Gawker's Ryan Tate is calling Jobs' successor Tim Cook "the most powerful gay man in america" in his profile of the new CEO, and his outlook for Cook's performance is bullish:
That said, it's clear Cook decision making authority will grow significantly—and that Apple is his show to run now. In the seven months since we profiled him, Cook's profile has only grown. Cook, who has not publicly discussed his sexuality, was named to the top of Out's list of powerful gays, yes, but he's also received greater recognition in the press for the incredible dividends Apple is reaping from its supply chain strategy, led by Cook, of using Apple's cash hoard to lock up crucial components for months or years, protecting products like the iPad from shortages, ensuring strong growth and margins for Apple and locking out would be rivals.

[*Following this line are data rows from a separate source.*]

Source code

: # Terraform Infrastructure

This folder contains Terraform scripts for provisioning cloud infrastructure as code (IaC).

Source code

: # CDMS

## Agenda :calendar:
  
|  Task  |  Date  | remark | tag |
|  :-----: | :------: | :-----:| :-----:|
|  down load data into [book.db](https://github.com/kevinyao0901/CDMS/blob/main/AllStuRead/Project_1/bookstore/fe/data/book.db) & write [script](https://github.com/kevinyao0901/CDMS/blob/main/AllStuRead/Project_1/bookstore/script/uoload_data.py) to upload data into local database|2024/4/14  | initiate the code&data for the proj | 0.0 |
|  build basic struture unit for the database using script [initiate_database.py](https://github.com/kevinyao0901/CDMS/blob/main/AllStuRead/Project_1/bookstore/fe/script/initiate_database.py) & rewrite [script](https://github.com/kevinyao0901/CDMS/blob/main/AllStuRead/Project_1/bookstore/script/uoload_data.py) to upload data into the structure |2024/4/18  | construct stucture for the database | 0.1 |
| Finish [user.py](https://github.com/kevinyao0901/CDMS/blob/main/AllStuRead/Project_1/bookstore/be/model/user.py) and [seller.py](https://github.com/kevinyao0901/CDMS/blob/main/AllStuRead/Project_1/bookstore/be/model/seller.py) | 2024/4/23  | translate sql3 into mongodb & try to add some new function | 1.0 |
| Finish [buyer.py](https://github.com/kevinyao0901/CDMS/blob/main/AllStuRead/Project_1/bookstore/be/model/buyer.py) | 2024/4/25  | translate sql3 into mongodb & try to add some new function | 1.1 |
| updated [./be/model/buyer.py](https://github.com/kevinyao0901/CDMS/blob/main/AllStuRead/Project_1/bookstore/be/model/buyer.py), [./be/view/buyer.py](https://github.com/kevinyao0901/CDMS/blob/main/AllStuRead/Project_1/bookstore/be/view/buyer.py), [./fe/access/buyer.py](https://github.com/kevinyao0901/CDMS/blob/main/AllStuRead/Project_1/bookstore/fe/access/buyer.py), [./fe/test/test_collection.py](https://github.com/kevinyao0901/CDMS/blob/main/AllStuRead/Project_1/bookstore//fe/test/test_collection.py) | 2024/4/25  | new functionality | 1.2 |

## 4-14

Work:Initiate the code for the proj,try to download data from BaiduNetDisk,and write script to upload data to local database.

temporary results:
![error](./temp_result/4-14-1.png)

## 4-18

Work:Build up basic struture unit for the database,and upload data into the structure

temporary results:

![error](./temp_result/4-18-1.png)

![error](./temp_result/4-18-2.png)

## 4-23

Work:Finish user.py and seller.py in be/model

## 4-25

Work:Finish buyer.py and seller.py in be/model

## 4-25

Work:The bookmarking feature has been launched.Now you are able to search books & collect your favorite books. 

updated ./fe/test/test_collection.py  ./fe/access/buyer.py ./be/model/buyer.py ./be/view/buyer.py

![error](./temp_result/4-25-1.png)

Brian Ries of The Daily Beast has a round up of tweets from Apple employees saying goodbye to their former boss. Mike Lee, an Apple senior engineer, said, "I knew this day would come. I didn't expect to cry."
TechCrunch founder Michael Arrington tweeted, "This just plain sucks."
Henry Blodget at Business Insider believes the company will be fine without Steve jobs. The five percent drop in Apple stock doesn't worry him, and he believes the market is optimistic for the company's future because the stock didn't fall more. His departure is a "tremendous blow" for the company, but the outlook for the company is fine because of how young the iPhone and Ipad are:
These two products are also very early in their lifecycles in terms of global market penetration. This means that Apple should be able to drive enormous growth in both categories for years without a revolutionary new vision. The company just needs to stay one step ahead of the competition and maintain its obsessive focus on user experience and quality. And the latter now appears to be deeply baked into Apple's DNA.
TechCrunch's Saul Hansel isn't very fond of Jobs. He compares him to old-school Hollywood studio boss and says it's, "fitting that Jobs is now the largest individual shareholder of the company founded by one of the 20th Century’s all time great perfectionists: Walt Disney." He compares working at Apple to being an Oompa Loompa at Willy Wonka's chocolate factory:
Everyone at Apple worked with the anxiety that they must meet the impossible demands of Jobs or endure his anger. To the public and even to Apple’s biggest partners the company was about as responsive as Willy Wonka’s Chocolate Factory; no one ever went in and no one ever came out. And yes to work at Apple was to accept the lot of an Oompa Loompa. The company took secrecy to such an extreme that employees were divided into small groups and ordered not to talk to each other, let alone anyone outside of the company.
The Economist's Will Wilkinson commented on the fawning reactions Jobs' resignation caused, "Class-war fact: Ruthlessly competitive, patent-monopolist, multi-billionaire executives are worth fawning over, if they've got design sense."
Walt Mossberg at All Things D writes why, of all CEO resignations in all the world, Jobs' matters most, and why his innovations will have the most lasting impact:
Most people are lucky if they can change the world in one important way, but Mr. Jobs, in multiple stages of his business career, changed global technology, media and lifestyles in multiple ways on multiple occasions.
He did it because he was willing to take big risks on new ideas, and not be satisfied with small innovations fed by market research. He also insisted on high quality and had the guts to leave out features others found essential and to kill technologies, like the floppy drive and the removable battery, he decided were no longer needed. And he has been a brilliant marketer, personally passionate about his products.